Your goal =>
For this exercise, write out the full listing that follows exactly and skip its pictures.

*** Block opens ***

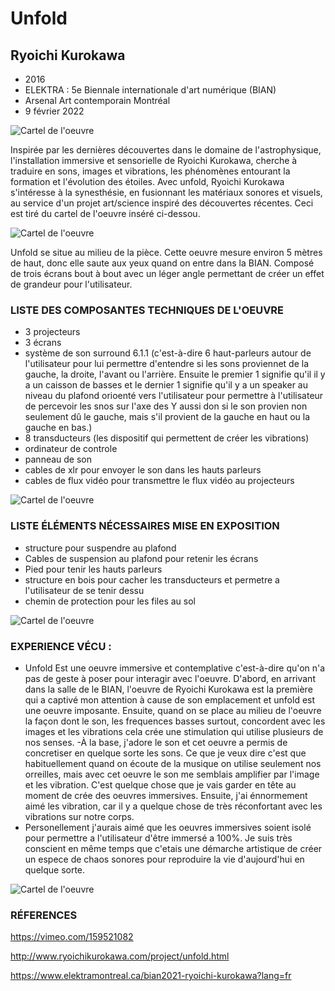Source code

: 
# Unfold
## Ryoichi Kurokawa
 - 2016
 - ELEKTRA : 5e Biennale internationale d'art numérique (BIAN)
 - Arsenal Art contemporain Montréal
 - 9 février 2022

![Cartel de l'oeuvre](Media/UNFOLD_ecrans_hauts-parleurs.jpg)

Inspirée par les dernières découvertes dans le domaine de
l'astrophysique, l'installation immersive et sensorielle de Ryoichi
Kurokawa, cherche à traduire en sons, images et vibrations, les
phénomènes entourant la formation et l'évolution des étoiles.
Avec unfold, Ryoichi Kurokawa s'intéresse à la synesthésie, en
fusionnant les matériaux sonores et visuels, au service d'un projet
art/science inspiré des découvertes récentes. Ceci est tiré du cartel de l'oeuvre inséré ci-dessou.

![Cartel de l'oeuvre](Media/UNFOLD_cartel.jpg)

Unfold se situe au milieu de la pièce. Cette oeuvre mesure environ 5 mètres de haut, donc elle saute aux yeux quand on entre dans la BIAN. Composé de trois écrans bout à bout avec un léger angle permettant de créer un effet de grandeur pour l'utilisateur.


### LISTE DES COMPOSANTES TECHNIQUES DE L'OEUVRE
  - 3 projecteurs
  - 3 écrans
  - système de son surround 6.1.1 (c'est-à-dire 6 haut-parleurs autour de l'utilisateur pour lui permettre  d'entendre si les sons proviennet de la gauche, la droite, l'avant ou l'arrière. Ensuite le premier 1 signifie qu'il il y a un caisson de basses et le dernier 1 signifie qu'il y a un speaker au niveau du plafond orioenté vers l'utilisateur pour permettre à l'utilisateur de percevoir les snos sur l'axe des Y aussi don si le son provien non seulement dû le gauche, mais s'il provient de la gauche en haut ou la gauche en bas.)
  - 8 transducteurs (les dispositif qui permettent de créer les vibrations)
  - ordinateur de controle
  - panneau de son 
  - cables de xlr pour envoyer le son dans les hauts parleurs
  - cables de flux vidéo pour transmettre le flux vidéo au projecteurs

![Cartel de l'oeuvre](Media/UNFOLD_console.jpg)
### LISTE ÉLÉMENTS NÉCESSAIRES MISE EN EXPOSITION 
  - structure pour suspendre au plafond
  - Cables de suspension au plafond pour retenir les écrans
  - Pied pour tenir les hauts parleurs
  - structure en bois pour cacher les transducteurs et permetre a l'utilisateur de se tenir dessu
  - chemin de protection pour les files au sol

![Cartel de l'oeuvre](Media/UNFOLD_projecteur.jpg)

### EXPERIENCE VÉCU :
  - Unfold Est une oeuvre immersive et contemplative c'est-à-dire qu'on n'a pas de geste à poser pour interagir avec l'oeuvre. D'abord, en arrivant dans la salle de le BIAN, l'oeuvre de Ryoichi Kurokawa est la première qui a captivé mon attention à cause de son emplacement et unfold est une oeuvre imposante. Ensuite, quand on se place au milieu de l'oeuvre la façon dont le son, les frequences basses surtout, concordent avec les images et les vibrations cela crée une stimulation qui utilise plusieurs de nos senses.
  -À la base, j'adore le son et cet oeuvre a permis de concretiser en quelque sorte les sons. Ce que je veux dire c'est que habituellement quand on écoute de la musique on utilise seulement nos orreilles, mais avec cet oeuvre le son me semblais amplifier par l'image et les vibration. C'est quelque chose que je vais garder en tête au moment de crée des oeuvres immersives. Ensuite, j'ai énnormement aimé les vibration, car il y a quelque chose de très réconfortant avec les vibrations sur notre corps.
  - Personellement j'aurais aimé que les oeuvres immersives soient isolé pour permettre a l'utilisateur d'être immersé a 100%. Je suis très conscient en même temps que c'etais une démarche artistique de créer un espece de chaos sonores pour reproduire la vie d'aujourd'hui en quelque sorte.

![Cartel de l'oeuvre](Media/UNFOLD_grandeur-yanis.jpg)


### RÉFERENCES
https://vimeo.com/159521082

http://www.ryoichikurokawa.com/project/unfold.html

https://www.elektramontreal.ca/bian2021-ryoichi-kurokawa?lang=fr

*** Block closes ***

Exercise solution =>
Source code

: 
# Unfold
## Ryoichi Kurokawa
 - 2016
 - ELEKTRA : 5e Biennale internationale d'art numérique (BIAN)
 - Arsenal Art contemporain Montréal
 - 9 février 2022

![Cartel de l'oeuvre](Media/UNFOLD_ecrans_hauts-parleurs.jpg)

Inspirée par les dernières découvertes dans le domaine de
l'astrophysique, l'installation immersive et sensorielle de Ryoichi
Kurokawa, cherche à traduire en sons, images et vibrations, les
phénomènes entourant la formation et l'évolution des étoiles.
Avec unfold, Ryoichi Kurokawa s'intéresse à la synesthésie, en
fusionnant les matériaux sonores et visuels, au service d'un projet
art/science inspiré des découvertes récentes. Ceci est tiré du cartel de l'oeuvre inséré ci-dessou.

![Cartel de l'oeuvre](Media/UNFOLD_cartel.jpg)

Unfold se situe au milieu de la pièce. Cette oeuvre mesure environ 5 mètres de haut, donc elle saute aux yeux quand on entre dans la BIAN. Composé de trois écrans bout à bout avec un léger angle permettant de créer un effet de grandeur pour l'utilisateur.


### LISTE DES COMPOSANTES TECHNIQUES DE L'OEUVRE
  - 3 projecteurs
  - 3 écrans
  - système de son surround 6.1.1 (c'est-à-dire 6 haut-parleurs autour de l'utilisateur pour lui permettre  d'entendre si les sons proviennet de la gauche, la droite, l'avant ou l'arrière. Ensuite le premier 1 signifie qu'il il y a un caisson de basses et le dernier 1 signifie qu'il y a un speaker au niveau du plafond orioenté vers l'utilisateur pour permettre à l'utilisateur de percevoir les snos sur l'axe des Y aussi don si le son provien non seulement dû le gauche, mais s'il provient de la gauche en haut ou la gauche en bas.)
  - 8 transducteurs (les dispositif qui permettent de créer les vibrations)
  - ordinateur de controle
  - panneau de son 
  - cables de xlr pour envoyer le son dans les hauts parleurs
  - cables de flux vidéo pour transmettre le flux vidéo au projecteurs

![Cartel de l'oeuvre](Media/UNFOLD_console.jpg)
### LISTE ÉLÉMENTS NÉCESSAIRES MISE EN EXPOSITION 
  - structure pour suspendre au plafond
  - Cables de suspension au plafond pour retenir les écrans
  - Pied pour tenir les hauts parleurs
  - structure en bois pour cacher les transducteurs et permetre a l'utilisateur de se tenir dessu
  - chemin de protection pour les files au sol

![Cartel de l'oeuvre](Media/UNFOLD_projecteur.jpg)

### EXPERIENCE VÉCU :
  - Unfold Est une oeuvre immersive et contemplative c'est-à-dire qu'on n'a pas de geste à poser pour interagir avec l'oeuvre. D'abord, en arrivant dans la salle de le BIAN, l'oeuvre de Ryoichi Kurokawa est la première qui a captivé mon attention à cause de son emplacement et unfold est une oeuvre imposante. Ensuite, quand on se place au milieu de l'oeuvre la façon dont le son, les frequences basses surtout, concordent avec les images et les vibrations cela crée une stimulation qui utilise plusieurs de nos senses.
  -À la base, j'adore le son et cet oeuvre a permis de concretiser en quelque sorte les sons. Ce que je veux dire c'est que habituellement quand on écoute de la musique on utilise seulement nos orreilles, mais avec cet oeuvre le son me semblais amplifier par l'image et les vibration. C'est quelque chose que je vais garder en tête au moment de crée des oeuvres immersives. Ensuite, j'ai énnormement aimé les vibration, car il y a quelque chose de très réconfortant avec les vibrations sur notre corps.
  - Personellement j'aurais aimé que les oeuvres immersives soient isolé pour permettre a l'utilisateur d'être immersé a 100%. Je suis très conscient en même temps que c'etais une démarche artistique de créer un espece de chaos sonores pour reproduire la vie d'aujourd'hui en quelque sorte.

![Cartel de l'oeuvre](Media/UNFOLD_grandeur-yanis.jpg)


### RÉFERENCES
https://vimeo.com/159521082

http://www.ryoichikurokawa.com/project/unfold.html

https://www.elektramontreal.ca/bian2021-ryoichi-kurokawa?lang=fr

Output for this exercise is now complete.